◆ **PROBLEM DETAILS**:
Only one portion of the data is to be written out: from the line bearing "sector is performing." through the line bearing "In the US, there". Write it exactly as it appears.

*** THE RECORDS ***

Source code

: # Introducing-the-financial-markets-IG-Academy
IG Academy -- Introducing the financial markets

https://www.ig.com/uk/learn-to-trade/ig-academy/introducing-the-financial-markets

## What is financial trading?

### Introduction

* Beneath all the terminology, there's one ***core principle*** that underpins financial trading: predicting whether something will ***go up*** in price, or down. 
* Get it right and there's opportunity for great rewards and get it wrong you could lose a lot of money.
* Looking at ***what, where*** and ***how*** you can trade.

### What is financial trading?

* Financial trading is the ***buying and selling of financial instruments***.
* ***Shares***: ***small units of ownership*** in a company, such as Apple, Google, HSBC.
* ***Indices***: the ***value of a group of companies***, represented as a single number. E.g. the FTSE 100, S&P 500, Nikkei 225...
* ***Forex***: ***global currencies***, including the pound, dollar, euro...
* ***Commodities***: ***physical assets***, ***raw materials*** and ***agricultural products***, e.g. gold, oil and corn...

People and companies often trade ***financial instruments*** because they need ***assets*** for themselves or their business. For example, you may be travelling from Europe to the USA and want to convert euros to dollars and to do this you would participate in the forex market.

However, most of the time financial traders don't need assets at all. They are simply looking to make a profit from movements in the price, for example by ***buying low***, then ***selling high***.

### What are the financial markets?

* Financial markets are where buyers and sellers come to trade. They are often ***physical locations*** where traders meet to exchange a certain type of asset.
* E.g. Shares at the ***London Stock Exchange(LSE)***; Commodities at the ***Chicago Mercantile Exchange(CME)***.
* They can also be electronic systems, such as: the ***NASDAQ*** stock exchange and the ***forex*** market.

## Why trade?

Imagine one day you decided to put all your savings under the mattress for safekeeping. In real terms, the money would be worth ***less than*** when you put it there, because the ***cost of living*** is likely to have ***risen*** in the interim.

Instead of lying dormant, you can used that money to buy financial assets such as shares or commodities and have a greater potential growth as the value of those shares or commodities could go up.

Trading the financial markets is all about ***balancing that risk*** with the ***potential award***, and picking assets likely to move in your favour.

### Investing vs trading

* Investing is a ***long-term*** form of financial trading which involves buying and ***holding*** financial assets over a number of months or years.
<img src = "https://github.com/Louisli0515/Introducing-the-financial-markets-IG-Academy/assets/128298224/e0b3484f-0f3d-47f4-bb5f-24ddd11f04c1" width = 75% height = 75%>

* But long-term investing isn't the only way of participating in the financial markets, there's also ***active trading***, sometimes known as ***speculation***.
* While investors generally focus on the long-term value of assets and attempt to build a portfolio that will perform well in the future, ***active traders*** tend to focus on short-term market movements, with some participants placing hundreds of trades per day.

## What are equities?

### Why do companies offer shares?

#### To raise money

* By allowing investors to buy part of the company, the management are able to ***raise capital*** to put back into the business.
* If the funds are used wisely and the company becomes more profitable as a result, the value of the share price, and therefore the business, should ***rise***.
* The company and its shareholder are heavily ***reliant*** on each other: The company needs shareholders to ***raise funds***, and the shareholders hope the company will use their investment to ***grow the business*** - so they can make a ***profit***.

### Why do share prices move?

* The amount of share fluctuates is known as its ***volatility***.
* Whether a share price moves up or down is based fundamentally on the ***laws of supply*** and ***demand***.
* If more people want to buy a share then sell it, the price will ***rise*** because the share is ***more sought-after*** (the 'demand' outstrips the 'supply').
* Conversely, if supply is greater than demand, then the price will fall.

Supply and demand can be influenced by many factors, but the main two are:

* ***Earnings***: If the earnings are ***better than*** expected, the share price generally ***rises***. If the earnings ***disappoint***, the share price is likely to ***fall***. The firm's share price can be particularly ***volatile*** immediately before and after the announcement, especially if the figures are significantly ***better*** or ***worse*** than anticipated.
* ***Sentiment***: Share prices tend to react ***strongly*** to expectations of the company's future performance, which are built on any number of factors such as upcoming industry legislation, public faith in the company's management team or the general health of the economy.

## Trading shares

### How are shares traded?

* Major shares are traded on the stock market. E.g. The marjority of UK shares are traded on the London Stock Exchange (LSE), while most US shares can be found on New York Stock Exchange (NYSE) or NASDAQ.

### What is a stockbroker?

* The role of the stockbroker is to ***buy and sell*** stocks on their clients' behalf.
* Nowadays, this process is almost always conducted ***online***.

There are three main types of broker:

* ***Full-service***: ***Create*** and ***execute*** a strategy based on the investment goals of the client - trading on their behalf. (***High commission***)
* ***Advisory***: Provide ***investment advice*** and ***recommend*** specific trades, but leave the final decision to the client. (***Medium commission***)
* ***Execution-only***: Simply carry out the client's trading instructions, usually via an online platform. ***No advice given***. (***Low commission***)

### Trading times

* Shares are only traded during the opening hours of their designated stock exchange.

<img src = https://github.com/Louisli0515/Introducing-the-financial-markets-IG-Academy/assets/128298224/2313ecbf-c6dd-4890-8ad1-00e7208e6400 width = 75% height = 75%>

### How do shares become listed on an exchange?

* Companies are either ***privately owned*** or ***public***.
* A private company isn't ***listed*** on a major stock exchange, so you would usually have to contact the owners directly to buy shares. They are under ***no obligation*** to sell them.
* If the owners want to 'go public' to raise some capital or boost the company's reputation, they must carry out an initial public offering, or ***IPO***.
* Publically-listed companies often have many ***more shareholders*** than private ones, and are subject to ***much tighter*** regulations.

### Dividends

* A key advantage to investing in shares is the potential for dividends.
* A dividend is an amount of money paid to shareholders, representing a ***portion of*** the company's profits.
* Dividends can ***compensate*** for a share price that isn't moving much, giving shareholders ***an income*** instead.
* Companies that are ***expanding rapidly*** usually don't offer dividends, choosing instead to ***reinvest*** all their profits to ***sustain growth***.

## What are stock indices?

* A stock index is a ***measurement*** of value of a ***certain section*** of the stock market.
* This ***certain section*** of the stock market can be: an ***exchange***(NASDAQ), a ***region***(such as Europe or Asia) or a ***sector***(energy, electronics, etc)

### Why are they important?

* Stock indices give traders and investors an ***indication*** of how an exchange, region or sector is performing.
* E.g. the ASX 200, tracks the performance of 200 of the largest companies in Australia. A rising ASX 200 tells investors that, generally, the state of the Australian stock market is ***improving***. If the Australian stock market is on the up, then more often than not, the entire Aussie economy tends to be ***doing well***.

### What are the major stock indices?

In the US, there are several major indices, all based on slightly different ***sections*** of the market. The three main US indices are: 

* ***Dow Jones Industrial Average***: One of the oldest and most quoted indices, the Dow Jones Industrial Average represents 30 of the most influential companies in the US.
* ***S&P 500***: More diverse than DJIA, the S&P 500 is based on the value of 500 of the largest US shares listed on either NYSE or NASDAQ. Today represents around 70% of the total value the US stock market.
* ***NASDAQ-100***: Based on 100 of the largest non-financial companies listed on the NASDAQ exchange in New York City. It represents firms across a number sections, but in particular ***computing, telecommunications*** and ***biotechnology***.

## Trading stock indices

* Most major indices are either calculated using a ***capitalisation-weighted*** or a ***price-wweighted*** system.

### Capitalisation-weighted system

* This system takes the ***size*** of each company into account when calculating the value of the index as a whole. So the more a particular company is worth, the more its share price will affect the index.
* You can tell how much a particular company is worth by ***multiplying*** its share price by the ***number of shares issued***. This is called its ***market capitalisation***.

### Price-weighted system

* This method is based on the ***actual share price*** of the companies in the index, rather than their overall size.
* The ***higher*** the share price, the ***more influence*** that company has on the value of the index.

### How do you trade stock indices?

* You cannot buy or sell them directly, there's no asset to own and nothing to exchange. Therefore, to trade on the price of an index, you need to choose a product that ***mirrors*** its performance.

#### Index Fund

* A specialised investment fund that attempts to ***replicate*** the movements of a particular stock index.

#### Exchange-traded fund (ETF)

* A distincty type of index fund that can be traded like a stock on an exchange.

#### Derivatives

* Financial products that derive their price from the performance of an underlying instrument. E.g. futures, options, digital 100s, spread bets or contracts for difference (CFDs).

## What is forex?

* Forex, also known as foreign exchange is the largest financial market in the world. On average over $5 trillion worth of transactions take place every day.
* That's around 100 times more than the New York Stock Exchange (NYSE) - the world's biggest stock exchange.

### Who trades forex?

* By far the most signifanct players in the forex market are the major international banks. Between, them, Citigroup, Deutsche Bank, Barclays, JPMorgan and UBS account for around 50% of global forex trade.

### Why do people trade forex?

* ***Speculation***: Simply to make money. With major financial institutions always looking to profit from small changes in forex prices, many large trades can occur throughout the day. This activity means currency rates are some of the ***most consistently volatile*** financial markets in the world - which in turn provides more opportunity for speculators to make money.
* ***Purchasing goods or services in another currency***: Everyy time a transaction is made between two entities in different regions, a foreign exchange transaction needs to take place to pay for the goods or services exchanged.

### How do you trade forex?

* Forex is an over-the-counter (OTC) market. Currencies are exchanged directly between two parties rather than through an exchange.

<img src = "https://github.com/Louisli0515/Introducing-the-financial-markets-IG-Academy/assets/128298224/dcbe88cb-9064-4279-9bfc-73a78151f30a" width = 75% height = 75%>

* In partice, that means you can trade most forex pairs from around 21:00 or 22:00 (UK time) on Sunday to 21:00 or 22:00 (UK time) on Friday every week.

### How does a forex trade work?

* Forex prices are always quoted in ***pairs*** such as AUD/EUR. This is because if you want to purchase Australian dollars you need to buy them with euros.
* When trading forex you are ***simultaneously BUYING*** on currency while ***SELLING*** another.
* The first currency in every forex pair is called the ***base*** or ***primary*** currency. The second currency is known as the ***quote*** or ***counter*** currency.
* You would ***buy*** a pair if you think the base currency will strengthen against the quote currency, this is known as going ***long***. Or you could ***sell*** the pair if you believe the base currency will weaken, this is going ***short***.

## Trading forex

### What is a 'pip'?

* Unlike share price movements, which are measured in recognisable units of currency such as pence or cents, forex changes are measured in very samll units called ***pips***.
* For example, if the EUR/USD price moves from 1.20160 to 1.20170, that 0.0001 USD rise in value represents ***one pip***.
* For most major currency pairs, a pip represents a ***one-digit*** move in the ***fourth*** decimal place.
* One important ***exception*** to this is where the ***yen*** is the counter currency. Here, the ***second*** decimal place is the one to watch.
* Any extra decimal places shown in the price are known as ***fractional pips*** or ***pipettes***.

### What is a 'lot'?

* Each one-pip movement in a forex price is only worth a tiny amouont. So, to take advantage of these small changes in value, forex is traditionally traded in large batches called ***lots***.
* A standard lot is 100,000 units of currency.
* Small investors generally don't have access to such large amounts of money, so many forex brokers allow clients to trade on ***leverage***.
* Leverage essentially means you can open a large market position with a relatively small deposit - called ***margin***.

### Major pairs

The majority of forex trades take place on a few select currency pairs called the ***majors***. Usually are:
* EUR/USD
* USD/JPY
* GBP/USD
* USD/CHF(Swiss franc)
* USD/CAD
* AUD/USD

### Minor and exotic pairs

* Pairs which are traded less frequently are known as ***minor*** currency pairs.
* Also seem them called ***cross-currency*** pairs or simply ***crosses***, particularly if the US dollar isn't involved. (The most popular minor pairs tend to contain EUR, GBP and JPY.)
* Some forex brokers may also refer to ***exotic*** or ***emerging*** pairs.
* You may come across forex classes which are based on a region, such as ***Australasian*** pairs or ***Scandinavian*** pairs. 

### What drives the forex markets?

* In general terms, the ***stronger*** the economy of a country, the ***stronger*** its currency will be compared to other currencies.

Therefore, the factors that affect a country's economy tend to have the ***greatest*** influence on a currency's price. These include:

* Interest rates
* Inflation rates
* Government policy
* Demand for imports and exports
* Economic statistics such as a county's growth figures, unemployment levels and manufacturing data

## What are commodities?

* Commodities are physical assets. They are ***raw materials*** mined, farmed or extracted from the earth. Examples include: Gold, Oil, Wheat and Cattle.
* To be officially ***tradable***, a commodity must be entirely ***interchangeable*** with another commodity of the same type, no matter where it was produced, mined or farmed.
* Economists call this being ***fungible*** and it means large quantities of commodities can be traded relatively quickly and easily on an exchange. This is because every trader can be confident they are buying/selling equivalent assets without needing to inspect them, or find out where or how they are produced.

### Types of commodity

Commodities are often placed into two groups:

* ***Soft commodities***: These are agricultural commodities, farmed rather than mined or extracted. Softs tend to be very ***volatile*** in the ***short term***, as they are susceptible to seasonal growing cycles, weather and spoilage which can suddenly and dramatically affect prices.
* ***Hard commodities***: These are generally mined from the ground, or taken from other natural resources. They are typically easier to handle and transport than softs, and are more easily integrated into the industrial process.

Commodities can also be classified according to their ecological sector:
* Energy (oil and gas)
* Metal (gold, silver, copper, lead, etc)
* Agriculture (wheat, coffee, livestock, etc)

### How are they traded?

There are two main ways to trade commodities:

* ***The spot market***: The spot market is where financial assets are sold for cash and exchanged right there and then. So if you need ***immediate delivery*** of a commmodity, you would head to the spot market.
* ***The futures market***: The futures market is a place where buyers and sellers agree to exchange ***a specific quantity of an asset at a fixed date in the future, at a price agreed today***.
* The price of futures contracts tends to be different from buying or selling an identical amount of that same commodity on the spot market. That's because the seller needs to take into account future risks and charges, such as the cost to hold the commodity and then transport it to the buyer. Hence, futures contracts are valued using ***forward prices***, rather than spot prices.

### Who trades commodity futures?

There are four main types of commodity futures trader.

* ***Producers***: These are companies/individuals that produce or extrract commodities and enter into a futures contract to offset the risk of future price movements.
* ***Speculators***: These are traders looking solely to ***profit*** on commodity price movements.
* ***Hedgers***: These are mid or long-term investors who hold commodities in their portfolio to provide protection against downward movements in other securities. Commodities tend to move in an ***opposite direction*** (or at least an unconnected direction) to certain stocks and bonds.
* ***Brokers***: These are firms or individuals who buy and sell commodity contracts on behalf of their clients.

***

◆ **REPLY TO THE EXERCISE**:
* Stock indices give traders and investors an ***indication*** of how an exchange, region or sector is performing.
* E.g. the ASX 200, tracks the performance of 200 of the largest companies in Australia. A rising ASX 200 tells investors that, generally, the state of the Australian stock market is ***improving***. If the Australian stock market is on the up, then more often than not, the entire Aussie economy tends to be ***doing well***.

### What are the major stock indices?

In the US, there are several major indices, all based on slightly different ***sections*** of the market. The three main US indices are: 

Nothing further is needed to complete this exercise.